Which of the lines in the records below hold the string "fill"? Copy every one of them.

-- DATA FOR REVIEW follows --

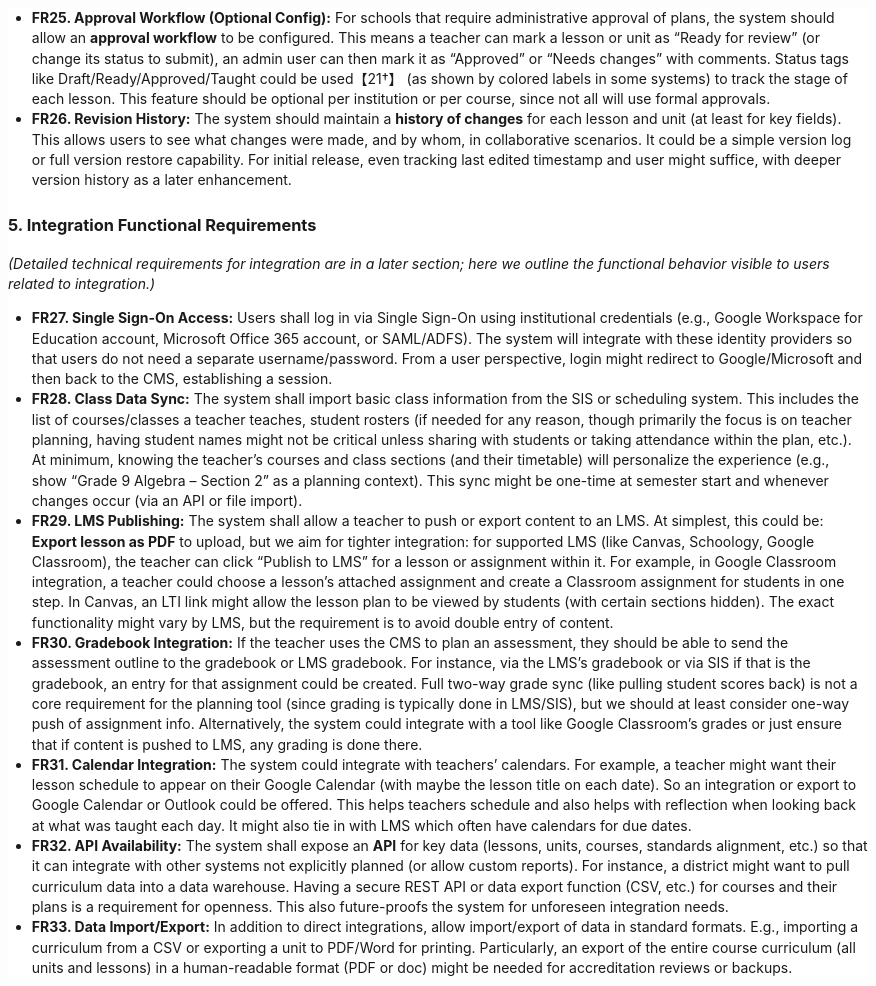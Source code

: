 - **FR25. Approval Workflow (Optional Config):** For schools that require administrative approval of plans, the system should allow an **approval workflow** to be configured. This means a teacher can mark a lesson or unit as “Ready for review” (or change its status to submit), an admin user can then mark it as “Approved” or “Needs changes” with comments. Status tags like Draft/Ready/Approved/Taught could be used【21†】 (as shown by colored labels in some systems) to track the stage of each lesson. This feature should be optional per institution or per course, since not all will use formal approvals.
- **FR26. Revision History:** The system should maintain a **history of changes** for each lesson and unit (at least for key fields). This allows users to see what changes were made, and by whom, in collaborative scenarios. It could be a simple version log or full version restore capability. For initial release, even tracking last edited timestamp and user might suffice, with deeper version history as a later enhancement.

### 5. Integration Functional Requirements

_(Detailed technical requirements for integration are in a later section; here we outline the functional behavior visible to users related to integration.)_

- **FR27. Single Sign-On Access:** Users shall log in via Single Sign-On using institutional credentials (e.g., Google Workspace for Education account, Microsoft Office 365 account, or SAML/ADFS). The system will integrate with these identity providers so that users do not need a separate username/password. From a user perspective, login might redirect to Google/Microsoft and then back to the CMS, establishing a session.
- **FR28. Class Data Sync:** The system shall import basic class information from the SIS or scheduling system. This includes the list of courses/classes a teacher teaches, student rosters (if needed for any reason, though primarily the focus is on teacher planning, having student names might not be critical unless sharing with students or taking attendance within the plan, etc.). At minimum, knowing the teacher’s courses and class sections (and their timetable) will personalize the experience (e.g., show “Grade 9 Algebra – Section 2” as a planning context). This sync might be one-time at semester start and whenever changes occur (via an API or file import).
- **FR29. LMS Publishing:** The system shall allow a teacher to push or export content to an LMS. At simplest, this could be: **Export lesson as PDF** to upload, but we aim for tighter integration: for supported LMS (like Canvas, Schoology, Google Classroom), the teacher can click “Publish to LMS” for a lesson or assignment within it. For example, in Google Classroom integration, a teacher could choose a lesson’s attached assignment and create a Classroom assignment for students in one step. In Canvas, an LTI link might allow the lesson plan to be viewed by students (with certain sections hidden). The exact functionality might vary by LMS, but the requirement is to avoid double entry of content.
- **FR30. Gradebook Integration:** If the teacher uses the CMS to plan an assessment, they should be able to send the assessment outline to the gradebook or LMS gradebook. For instance, via the LMS’s gradebook or via SIS if that is the gradebook, an entry for that assignment could be created. Full two-way grade sync (like pulling student scores back) is not a core requirement for the planning tool (since grading is typically done in LMS/SIS), but we should at least consider one-way push of assignment info. Alternatively, the system could integrate with a tool like Google Classroom’s grades or just ensure that if content is pushed to LMS, any grading is done there.
- **FR31. Calendar Integration:** The system could integrate with teachers’ calendars. For example, a teacher might want their lesson schedule to appear on their Google Calendar (with maybe the lesson title on each date). So an integration or export to Google Calendar or Outlook could be offered. This helps teachers schedule and also helps with reflection when looking back at what was taught each day. It might also tie in with LMS which often have calendars for due dates.
- **FR32. API Availability:** The system shall expose an **API** for key data (lessons, units, courses, standards alignment, etc.) so that it can integrate with other systems not explicitly planned (or allow custom reports). For instance, a district might want to pull curriculum data into a data warehouse. Having a secure REST API or data export function (CSV, etc.) for courses and their plans is a requirement for openness. This also future-proofs the system for unforeseen integration needs.
- **FR33. Data Import/Export:** In addition to direct integrations, allow import/export of data in standard formats. E.g., importing a curriculum from a CSV or exporting a unit to PDF/Word for printing. Particularly, an export of the entire course curriculum (all units and lessons) in a human-readable format (PDF or doc) might be needed for accreditation reviews or backups.
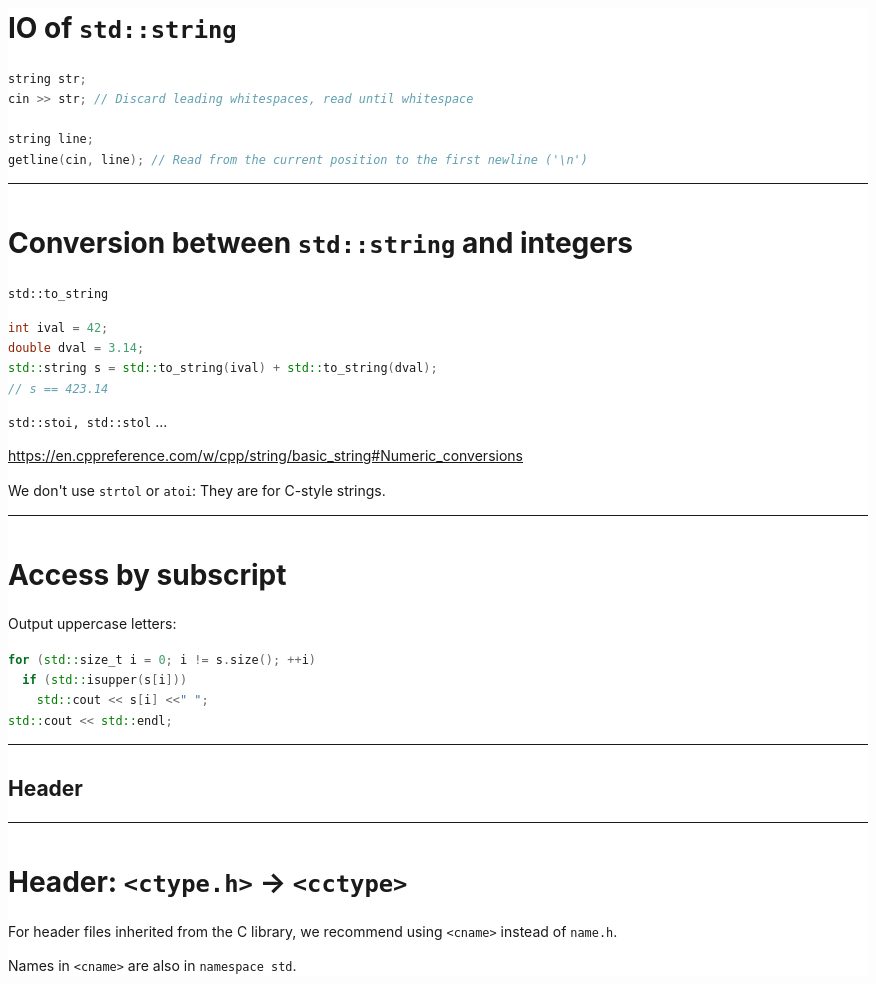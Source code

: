 
# IO of `std::string`

```cpp
string str;
cin >> str; // Discard leading whitespaces, read until whitespace

string line;
getline(cin, line); // Read from the current position to the first newline ('\n')
```

---

# Conversion between `std::string` and integers

`std::to_string`

```cpp
int ival = 42;
double dval = 3.14;
std::string s = std::to_string(ival) + std::to_string(dval);
// s == 423.14
```

`std::stoi, std::stol` ...

https://en.cppreference.com/w/cpp/string/basic_string#Numeric_conversions

We don't use `strtol` or `atoi`: They are for C-style strings.

---

# Access by subscript

Output uppercase letters:

```cpp
for (std::size_t i = 0; i != s.size(); ++i)
  if (std::isupper(s[i]))
    std::cout << s[i] <<" ";
std::cout << std::endl;
```

---
## Header
---

# Header: `<ctype.h>` -> `<cctype>`

For header files inherited from the C library, we recommend using `<cname>` instead of `name.h`. 

Names in `<cname>` are also in `namespace std`. 
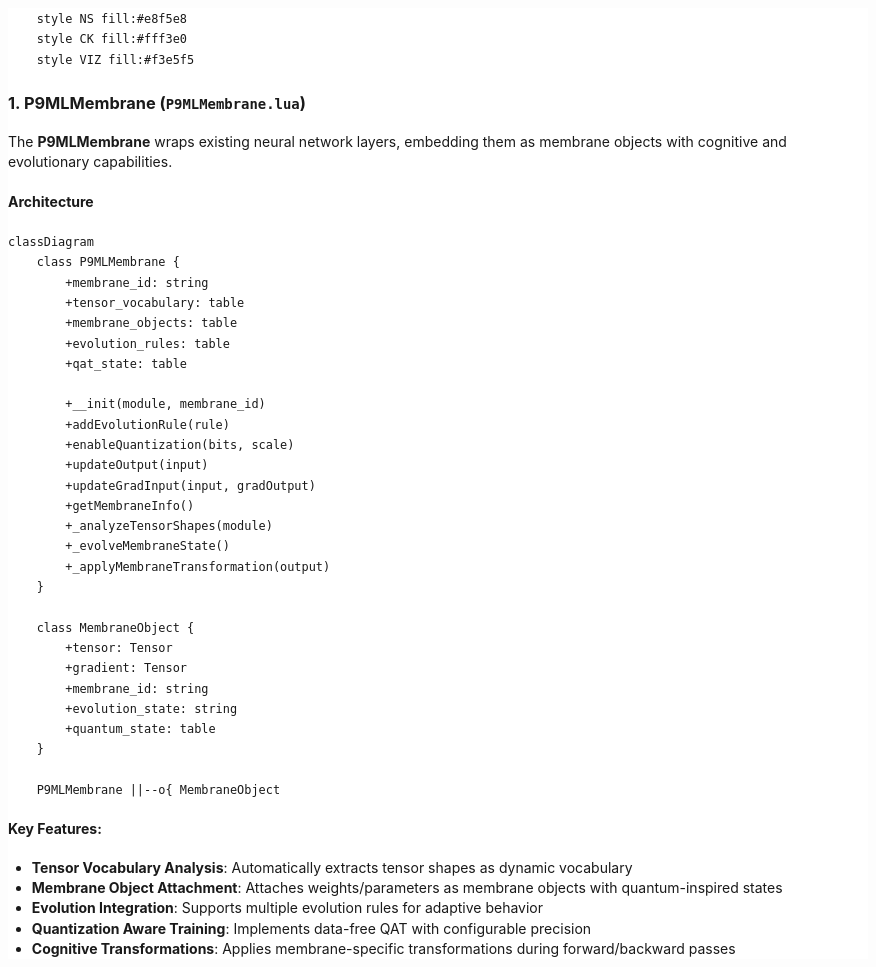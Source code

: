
 ```mermaid
    style NS fill:#e8f5e8
    style CK fill:#fff3e0
    style VIZ fill:#f3e5f5
```

### 1. P9MLMembrane (`P9MLMembrane.lua`)

The **P9MLMembrane** wraps existing neural network layers, embedding them as membrane objects with cognitive and evolutionary capabilities.

#### Architecture

```mermaid
classDiagram
    class P9MLMembrane {
        +membrane_id: string
        +tensor_vocabulary: table
        +membrane_objects: table
        +evolution_rules: table
        +qat_state: table
        
        +__init(module, membrane_id)
        +addEvolutionRule(rule)
        +enableQuantization(bits, scale)
        +updateOutput(input)
        +updateGradInput(input, gradOutput)
        +getMembraneInfo()
        +_analyzeTensorShapes(module)
        +_evolveMembraneState()
        +_applyMembraneTransformation(output)
    }
    
    class MembraneObject {
        +tensor: Tensor
        +gradient: Tensor
        +membrane_id: string
        +evolution_state: string
        +quantum_state: table
    }
    
    P9MLMembrane ||--o{ MembraneObject
```

#### Key Features:
- **Tensor Vocabulary Analysis**: Automatically extracts tensor shapes as dynamic vocabulary
- **Membrane Object Attachment**: Attaches weights/parameters as membrane objects with quantum-inspired states
- **Evolution Integration**: Supports multiple evolution rules for adaptive behavior
- **Quantization Aware Training**: Implements data-free QAT with configurable precision
- **Cognitive Transformations**: Applies membrane-specific transformations during forward/backward passes
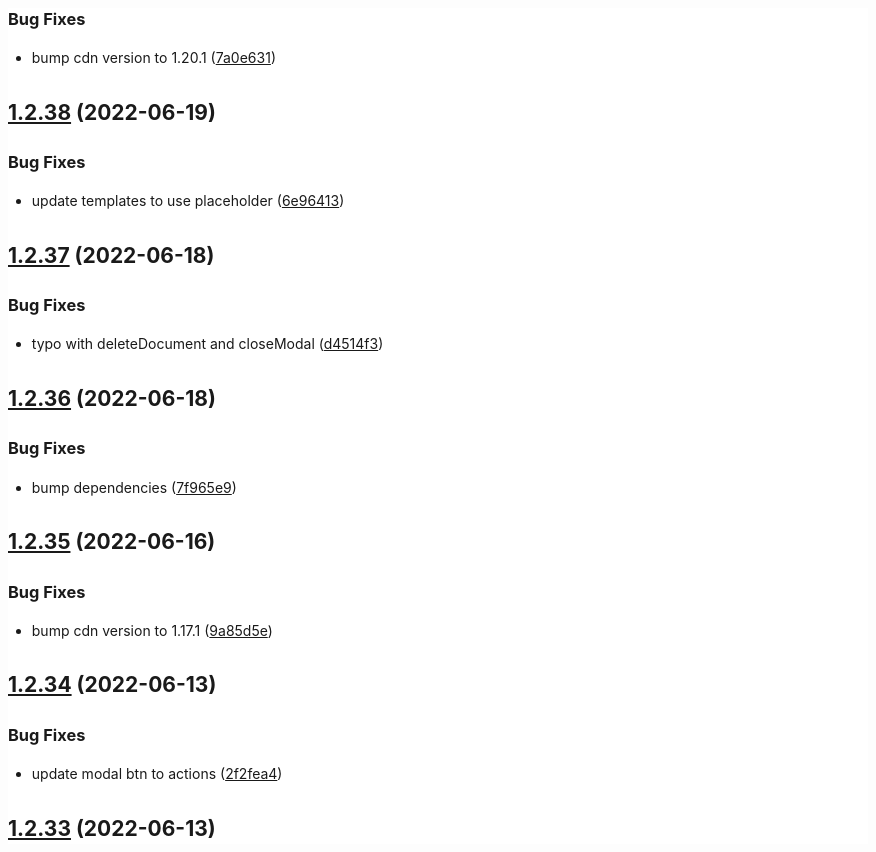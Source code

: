 
### Bug Fixes

* bump cdn version to 1.20.1 ([7a0e631](https://github.com/CoCreate-app/CoCreate-kanban/commit/7a0e63186b796a3df0caa3950cdacc45567c8e8e))

## [1.2.38](https://github.com/CoCreate-app/CoCreate-kanban/compare/v1.2.37...v1.2.38) (2022-06-19)


### Bug Fixes

* update templates to use placeholder ([6e96413](https://github.com/CoCreate-app/CoCreate-kanban/commit/6e9641371c598031596999ca853da8340bae7640))

## [1.2.37](https://github.com/CoCreate-app/CoCreate-kanban/compare/v1.2.36...v1.2.37) (2022-06-18)


### Bug Fixes

* typo with deleteDocument and closeModal ([d4514f3](https://github.com/CoCreate-app/CoCreate-kanban/commit/d4514f37e62c75e83d5355b6910c9740e3620ee9))

## [1.2.36](https://github.com/CoCreate-app/CoCreate-kanban/compare/v1.2.35...v1.2.36) (2022-06-18)


### Bug Fixes

* bump dependencies ([7f965e9](https://github.com/CoCreate-app/CoCreate-kanban/commit/7f965e95042cae4d5b9f5ebb3bdf465f7638ae55))

## [1.2.35](https://github.com/CoCreate-app/CoCreate-kanban/compare/v1.2.34...v1.2.35) (2022-06-16)


### Bug Fixes

* bump cdn version to 1.17.1 ([9a85d5e](https://github.com/CoCreate-app/CoCreate-kanban/commit/9a85d5eb5c5610970cd3cdc065b0e7b6a1ff1313))

## [1.2.34](https://github.com/CoCreate-app/CoCreate-kanban/compare/v1.2.33...v1.2.34) (2022-06-13)


### Bug Fixes

* update modal btn to actions ([2f2fea4](https://github.com/CoCreate-app/CoCreate-kanban/commit/2f2fea4b2aaa951e907164697b8e59672b603cdb))

## [1.2.33](https://github.com/CoCreate-app/CoCreate-kanban/compare/v1.2.32...v1.2.33) (2022-06-13)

-- DATA FOR REVIEW concluded --

- **SOLUTION TO THE EXERCISE**
    style NS fill:#e8f5e8
    style CK fill:#fff3e0
    style VIZ fill:#f3e5f5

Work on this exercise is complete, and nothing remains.